Thesis-2009-Bicket.pdf (10.38 MB)
Reconstructing the Holocene coastal development of the Laurentine Shore
thesis
posted on 2010-04-26, 08:50 authored by Andrew R. BicketThe Laurentine Shore is the Imperial Roman palaeo-shoreline preserved up to 1km inland of the southern, distal edge of
the Tiber Delta coastline of Lazio, western Central Italy. The progradation of the delta is recorded on the site as a series
of shore-parallel relict dune ridges. High-status villas developed along the roman period coastline, with a service village
(Vicus Augustanus), and other infrastructure such as roads, aqueduct, piscinae and several baths (thermae), these
structures have been examined using a multi-scale geoarchaeological approach.
A sea level reconstruction based on multi-proxy palaeo-environmental analysis of a silt/peat sedimentary transition
from the base of a Roman piscina suggests that the sea level at ca. 2400 ± 40 BP was around 1.25 ± 0.2 m below modern
sea level. This analysis provides further context for assessing the development of the site during the late Holocene in
relation to the progradation of the Tiber delta and for the important Imperial Roman period occupation of the
Laurentine Shore and other important sites such as Portus and Ostia Antica in the central part of the Tiber delta.

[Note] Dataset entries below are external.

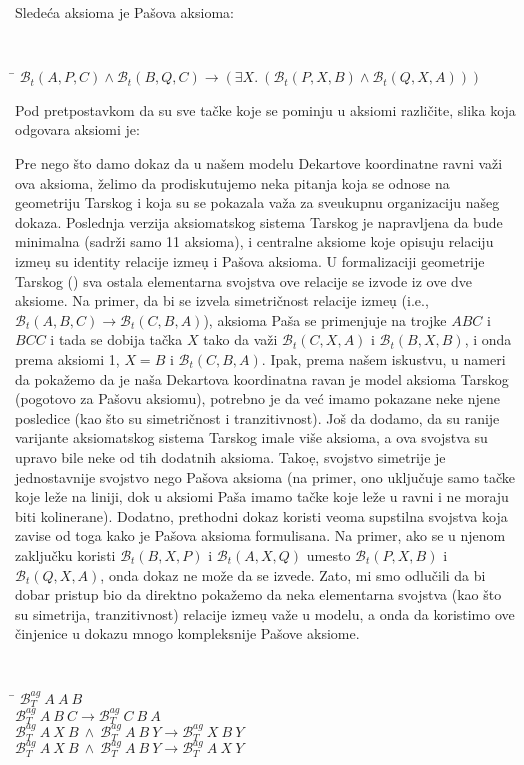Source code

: \documentclass[a4paper, 12pt]{article}
\newcommand{\agbett}[3]{\ensuremath{\mathcal{B}_T^{\mathit{ag}}\ #1\ #2\ #3}}
\newcommand{\bett}[3]{\ensuremath{\mathcal{B}_t(#1, #2, #3)}}
\begin{document}
Slede\'ca aksioma je Pa\v sova aksioma:
{\tt
\begin{tabbing}
\hspace{5mm}\=\kill
$\bett{A}{P}{C} \wedge \bett{B}{Q}{C} \longrightarrow (\exists X.\ (\bett{P}{X}{B} \wedge \bett{Q}{X}{A}))$
\end{tabbing}
}

Pod pretpostavkom da su sve ta\v cke koje se pominju u aksiomi razli\v cite, slika koja odgovara aksiomi je:

\begin{center}

\end{center}

Pre nego \v sto damo dokaz da u na\v sem modelu Dekartove koordinatne ravni va\v zi ova aksioma, \v zelimo da prodiskutujemo neka pitanja koja se odnose na geometriju Tarskog i koja su se pokazala va\v za za sveukupnu organizaciju na\v seg dokaza. Poslednja verzija aksiomatskog sistema Tarskog je napravljena da bude minimalna (sadr\v zi samo 11 aksioma), i centralne aksiome koje opisuju relaciju izme\d u su {\lat identity} relacije izme\d u i Pa\v sova aksioma. U formalizaciji geometrije Tarskog (\cite{narboux}) sva ostala elementarna svojstva ove relacije se izvode iz ove dve aksiome. Na primer, da bi se izvela simetri\v cnost relacije izme\d u (i.e.,
$\bett{A}{B}{C} \longrightarrow \bett{C}{B}{A}$), aksioma Pa\v sa se primenjuje na trojke $ABC$ i $BCC$ i tada se dobija ta\v cka $X$ tako da va\v zi $\bett{C}{X}{A}$ i $\bett{B}{X}{B}$, i onda prema aksiomi 1, $X=B$ i $\bett{C}{B}{A}$. Ipak, prema na\v sem iskustvu, u nameri da poka\v zemo da je na\v sa Dekartova koordinatna ravan je model aksioma Tarskog (pogotovo za Pa\v sovu aksiomu), potrebno je da ve\' c imamo pokazane neke njene posledice (kao \v sto su simetri\v cnost i tranzitivnost). Jo\v s da dodamo, da su ranije varijante aksiomatskog sistema Tarskog imale vi\v se aksioma, a ova svojstva su upravo bile neke od tih dodatnih aksioma. Tako\d e, svojstvo simetrije je jednostavnije svojstvo nego Pa\v sova aksioma (na primer, ono uklju\v cuje samo ta\v cke koje le\v ze na liniji, dok u aksiomi Pa\v sa imamo ta\v cke koje le\v ze u ravni i ne moraju biti kolinerane). Dodatno, prethodni dokaz koristi veoma supstilna svojstva koja zavise od toga kako je Pa\v sova aksioma formulisana. Na primer, ako se u njenom zaklju\v cku koristi $\bett{B}{X}{P}$ i $\bett{A}{X}{Q}$ umesto $\bett{P}{X}{B}$ i $\bett{Q}{X}{A}$, onda dokaz ne mo\v ze da se izvede. Zato, mi smo odlu\v cili da bi dobar pristup bio da direktno poka\v zemo da neka elementarna svojstva (kao \v sto su simetrija, tranzitivnost) relacije izme\d u va\v ze u modelu, a onda da koristimo ove \v cinjenice u dokazu mnogo kompleksnije Pa\v sove aksiome.  

{\tt
\begin{tabbing}
\hspace{5mm}\=\kill
\>$\agbett{A}{A}{B}$\\
\>$\agbett{A}{B}{C} \longrightarrow \agbett{C}{B}{A}$\\
\>$\agbett{A}{X}{B}\ \wedge\ \agbett{A}{B}{Y} \longrightarrow \agbett{X}{B}{Y}$\\
\>$\agbett{A}{X}{B}\ \wedge\ \agbett{A}{B}{Y} \longrightarrow \agbett{A}{X}{Y}$
\end{tabbing}
}
\end{document}
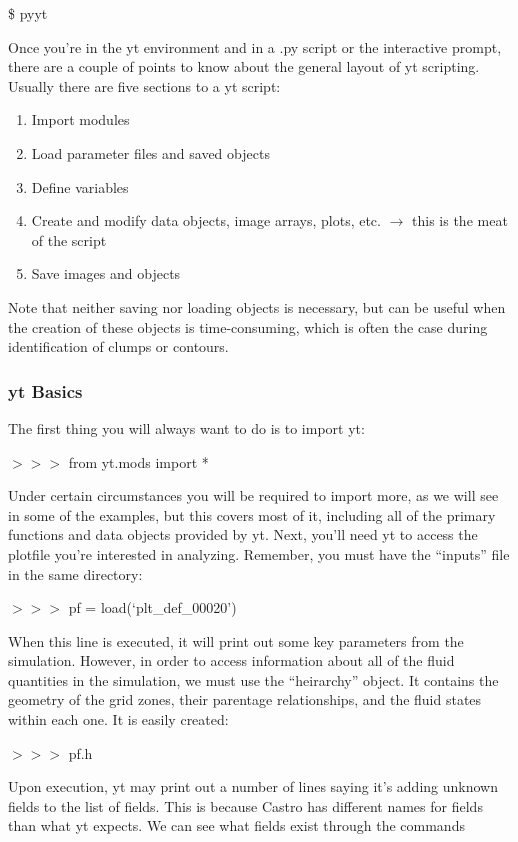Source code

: \$ pyyt

Once you're in the yt environment and in a .py script or the
interactive prompt, there are a couple of points to know about the
general layout of yt scripting. Usually there are five sections to a
yt script:
\begin{enumerate}
\item
\indent Import modules
\item
\indent Load parameter files and saved objects
\item
\indent Define variables
\item
\indent Create and modify data objects, image arrays, plots,
etc. $\rightarrow$ this is the meat of the script
\item
\indent Save images and objects
\end{enumerate}

Note that neither saving nor loading objects is necessary, but can be
useful when the creation of these objects is time-consuming, which is
often the case during identification of clumps or contours.

\subsubsection{yt Basics}

The first thing you will always want to do is to import yt:

{{\scriptsize$>>>$}} from yt.mods import *

Under certain circumstances you will be required to import more, as we
will see in some of the examples, but this covers most of it,
including all of the primary functions and data objects provided by
yt. Next, you'll need yt to access the plotfile you're interested in
analyzing. Remember, you must have the ``inputs'' file in the same
directory:

{\scriptsize$>>>$} pf = load(`plt\_def\_00020')

When this line is executed, it will print out some key parameters from
the simulation. However, in order to access information about all of
the fluid quantities in the simulation, we must use the ``heirarchy''
object. It contains the geometry of the grid zones, their parentage
relationships, and the fluid states within each one. It is easily
created:

{\scriptsize$>>>$} pf.h

Upon execution, yt may print out a number of lines saying it's adding
unknown fields to the list of fields. This is because Castro has
different names for fields than what yt expects. We can see what
fields exist through the commands

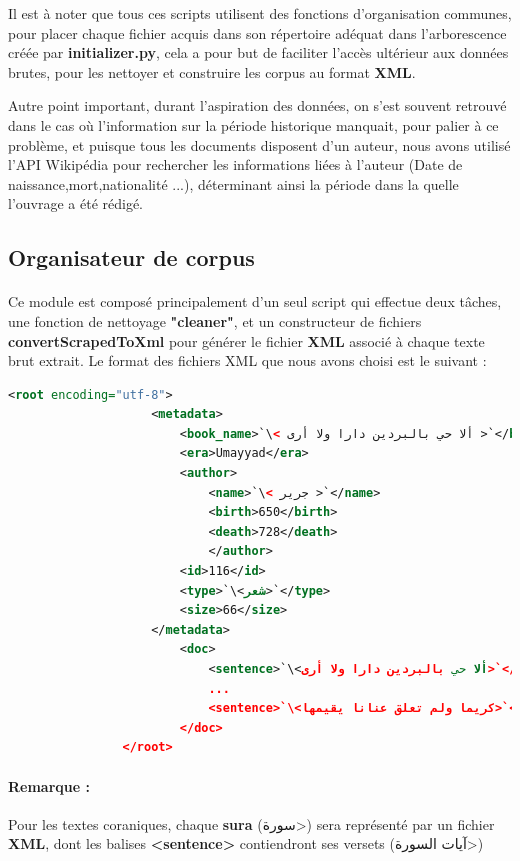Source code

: \documentclass[]{report}
\begin{document}
			\par 
			Il est à noter que tous ces scripts utilisent des fonctions d'organisation communes, pour placer chaque fichier acquis dans son répertoire adéquat dans l'arborescence créée par \textbf{initializer.py}, cela a pour but de faciliter l'accès ultérieur aux données brutes, pour les nettoyer et construire les corpus au format \textbf{XML}.
			\par 
			Autre point important, durant l'aspiration des données, on s'est souvent retrouvé dans le cas où l'information sur la période historique manquait, pour palier à ce problème, et puisque tous les documents disposent d'un auteur, nous avons utilisé l'API Wikipédia pour rechercher les informations liées à l'auteur (Date de naissance,mort,nationalité ...), déterminant ainsi la période dans la quelle l'ouvrage a été rédigé.
			 
		\subsection{Organisateur de corpus}
			\paragraph{}
			Ce module est composé principalement d'un seul script qui effectue deux tâches, une fonction de nettoyage \textbf{"cleaner"}, et un constructeur de fichiers \textbf{convertScrapedToXml} pour générer le fichier \textbf{XML} associé à chaque texte brut extrait.
			Le format des fichiers XML que nous avons choisi est le suivant : 
			
			
			\begin{lstlisting}[language=XML]
			 	<root encoding="utf-8">
				 	<metadata>
					 	<book_name>`\< ألا حي بالبردين دارا ولا أرى >`</book_name>
					 	<era>Umayyad</era>
					 	<author>
						 	<name>`\< جرير >`</name>
						 	<birth>650</birth>
						 	<death>728</death>
						 	</author>
					 	<id>116</id>
					 	<type>`\<شعر>`</type>
					 	<size>66</size>
				 	</metadata>
					 	<doc>
						 	<sentence>`\<ألا حي بالبردين دارا ولا أرى>`</sentence>
						 	...
						 	<sentence>`\<كريما ولم تعلق عنانا يقيمها>`</sentence>
					 	</doc>
			 	</root>
			\end{lstlisting}
			
			\paragraph{Remarque : }
			Pour les textes coraniques, chaque \textbf{sura} (\<سورة>) sera représenté par un fichier \textbf{XML}, dont les balises 	\textbf{<sentence>} contiendront ses versets (\<آيات السورة>)
			
\end{document}
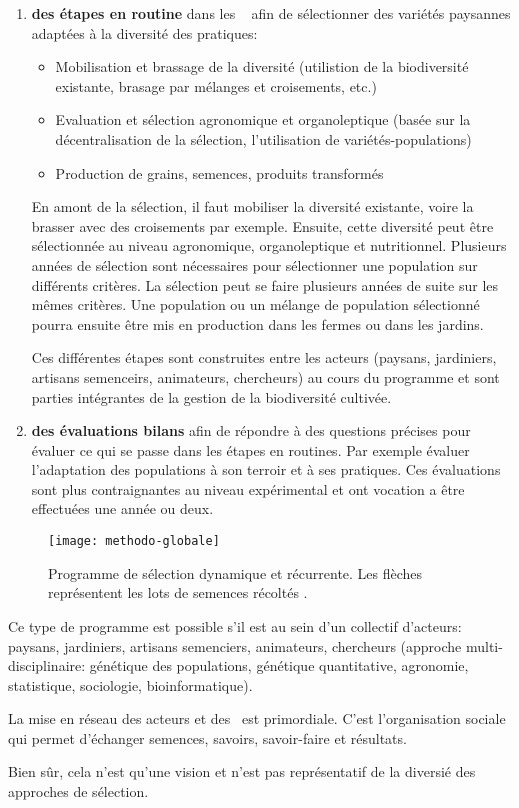 \begin{enumerate}

\item \textbf{\color{mln-green} des étapes en routine} dans les \MSPs~ afin de sélectionner des variétés paysannes adaptées à la diversité des pratiques:

\begin{itemize}
\item Mobilisation et brassage de la diversité (utilistion de la biodiversité existante, brasage par mélanges et croisements, etc.)
\item Evaluation et sélection agronomique et organoleptique (basée sur la décentralisation de la sélection, l'utilisation de variétés-populations)
\item Production de grains, semences, produits transformés
\end{itemize}

En amont de la sélection, il faut mobiliser la diversité existante, voire la brasser avec des croisements par exemple.
Ensuite, cette diversité peut être sélectionnée au niveau agronomique, organoleptique et nutritionnel. 
Plusieurs années de sélection sont nécessaires pour sélectionner une population sur différents critères.
La sélection peut se faire plusieurs années de suite sur les mêmes critères.
Une population ou un mélange de population sélectionné pourra ensuite être mis en production dans les fermes ou dans les jardins.

Ces différentes étapes sont construites entre les acteurs (paysans, jardiniers, artisans semenceirs, animateurs, chercheurs) au cours du programme et sont parties intégrantes de la gestion de la biodiversité cultivée.


\item \textbf{\color{mln-green}des évaluations bilans} afin de répondre à des questions précises pour évaluer ce qui se passe dans les étapes en routines.
Par exemple évaluer l'adaptation des populations à son terroir et à ses pratiques.
Ces évaluations sont plus contraignantes au niveau expérimental et ont vocation a être effectuées une année ou deux.

\end{enumerate}


\begin{figure}[H]
\centering\texttt{[image: methodo-globale]}
\caption{Programme de sélection dynamique et récurrente. Les flèches représentent les lots de semences récoltés \cite{methodo-globale}.}
\label{methodo-globale}
\end{figure}

Ce type de programme est possible s'il est  au sein d'un collectif d'acteurs: paysans, jardiniers, artisans semenciers, animateurs, chercheurs (approche multi-disciplinaire: génétique des populations, génétique quantitative, agronomie, statistique, sociologie, bioinformatique).

La mise en réseau des acteurs et des \MSPs~est primordiale. 
C'est l'organisation sociale qui permet d'échanger semences, savoirs, savoir-faire et résultats.

Bien sûr, cela n'est qu'une vision et n'est pas représentatif de la diversié des approches de sélection.
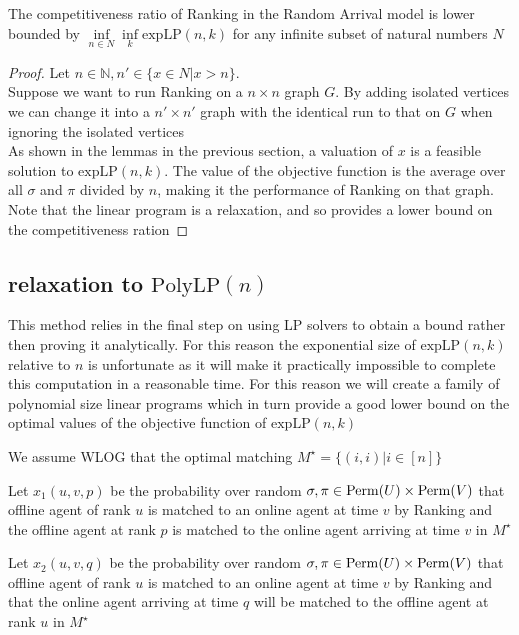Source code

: \begin{lemma}
	The competitiveness ratio of Ranking in the Random Arrival model is lower bounded by $\inf\limits_{n\in N}\inf\limits_{k}\mathrm{expLP}(n,k)$ for any infinite subset of natural numbers $N$
\end{lemma}
\begin{proof}
	Let $n\in\mathbb{N},n'\in\{x\in N|x>n\}$.\\
	Suppose we want to run Ranking on a $n\times n$ graph $G$. By adding isolated vertices we can change it into a $n'\times n'$ graph with the identical run to that on $G$ when ignoring the isolated vertices\\
	As shown in the lemmas in the previous section, a valuation of $x$ is a feasible solution to $\mathrm{expLP}(n,k)$. The value of the objective function is the average over all $\sigma$ and $\pi$ divided by $n$, making it the performance of Ranking on that graph.  Note that the linear program is a relaxation, and so provides a lower bound on the competitiveness ration
\end{proof}

\subsection[relaxation to PolyLP(n)]{relaxation to $\mathrm{PolyLP}(n)$}

This method relies in the final step on using LP solvers to obtain a bound rather then proving it analytically. For this reason the exponential size of $\mathrm{expLP}(n,k)$ relative to $n$ is unfortunate as it will make it practically impossible to complete this computation in a reasonable time. For this reason we will create a family of polynomial size linear programs which in turn provide a good lower bound on the optimal values of the objective function of $\mathrm{expLP}(n,k)$

We assume WLOG that the optimal matching $M^\star=\{(i,i)|i\in[n]\}$

Let $x_1(u,v,p)$ be the probability over random $\sigma,\pi\in\Perm{U}\times\Perm{V}$ that offline agent of rank $u$ is matched to an online agent at time $v$ by Ranking and the offline agent at rank $p$ is matched to the online agent arriving at time $v$ in $M^\star$

Let $x_2(u,v,q)$ be the probability over random $\sigma,\pi\in\Perm{U}\times\Perm{V}$ that offline agent of rank $u$ is matched to an online agent at time $v$ by Ranking and that the online agent arriving at time $q$ will be matched to the offline agent at rank $u$ in $M^\star$

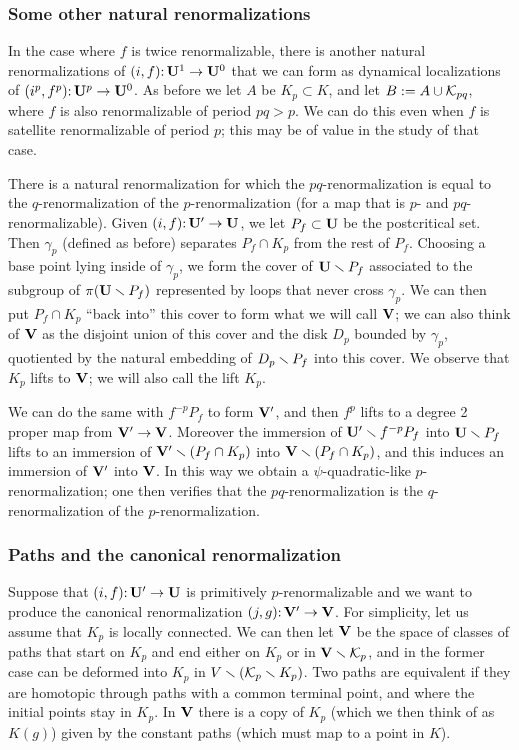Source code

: \subsubsection{Some other natural renormalizations} \label{satellite}

In the case where $f$ is twice renormalizable,
there is another natural renormalizations of $(i, f)\from \BU^1 \to \BU^0$ 
that we can form as dynamical localizations of $(i^p, f^p)\from \BU^p \to \BU^0$.
As before we let $A$ be $K_p \subset K$,
and let $B := A \cup \KK_{pq}$, where $f$ is also renormalizable of period $pq > p$.
We can do this even when $f$ is satellite renormalizable of period $p$;
this may be of value in the study of that case. 

There is a natural renormalization for which the $pq$-renormalization is equal to the $q$-renormalization of the $p$-renormalization (for a map that is $p$- and $pq$-renormalizable). Given $(i, f)\from \BU'\to \BU$, we let $P_f \subset \BU$ be the postcritical set. Then $\gamma_p$ (defined as before) separates $P_f \cap K_p$ from the rest of $P_f$. Choosing a base point lying inside of $\gamma_p$, we form the cover of $\BU \sm P_f$ associated to the subgroup of $\pi(\BU \sm P_f)$ represented by loops that never cross $\gamma_p$. We can then put $P_f \cap K_p$ ``back into'' this cover to form what we will call $\BV$; we can also think of $\BV$ as the disjoint union of this cover and the disk $D_p$ bounded by $\gamma_p$, quotiented by the natural embedding of $D_p \sm P_f$ into this cover. We observe that $K_p$ lifts to $\BV$; we will also call the lift $K_p$.

We can do the same with $f^{-p}P_f$ to form $\BV'$, and then $f^p$ lifts to a degree 2 proper map from $\BV' \to \BV$. Moreover the immersion of $\BU' \sm f^{-p}P_f$ into $\BU \sm P_f$ lifts to an immersion of $\BV' \sm (P_f \cap K_p)$ into $\BV \sm (P_f \cap K_p)$, and this induces an immersion of $\BV'$ into $\BV$. In this way we obtain a $\psi$-quadratic-like $p$-renormalization; one then verifies that the $pq$-renormalization is the $q$-renormalization of the $p$-renormalization. 






\subsubsection{Paths and the canonical renormalization}
Suppose that $(i, f)\from \BU' \to \BU$ is primitively $p$-renormalizable and we want to produce the canonical renormalization $(j, g)\from \BV' \to \BV$.
For simplicity, let us assume that $K_p$ is locally connected. 
We can then let $\BV$ be the space of classes of paths that start on $K_p$ and end either on $K_p$ or in $\BV \sm \KK_p$, and in the former case can be deformed into $K_p$ in $V \sm (\KK_p \sm K_p)$. 
Two paths are equivalent if they are homotopic through paths with a common terminal point, and where the initial points stay in $K_p$. 
In $\BV$ there is a copy of $K_p$ (which we then think of as $K(g)$) given by the constant paths (which must map to a point in $K$).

At several key periods in the late Holocene, the palaeo-shoreline has been reconstructed using a geochronological
framework of optical luminescence dates and geomorphological survey of the Tiber Delta dune ridge record. In
particular, during the Imperial Roman period, ca. 2000 BP) it has been shown that the Laurentine Shore was settled
during a period of significant Tiber delta shoreline progradation. Two-major building phases at the Vicus Augustanus
occur within this progradation phase. By the abandonment of the site in the 5th century AD, the shoreline was around 70
m seaward of the shoreline during the 1st building phase of the Vicus. This rate of shoreline change could be noticeable
by the population over decadal timescales and may have driven the alteration of coastal building and property plots
during the 500 year lifetime of the settlement.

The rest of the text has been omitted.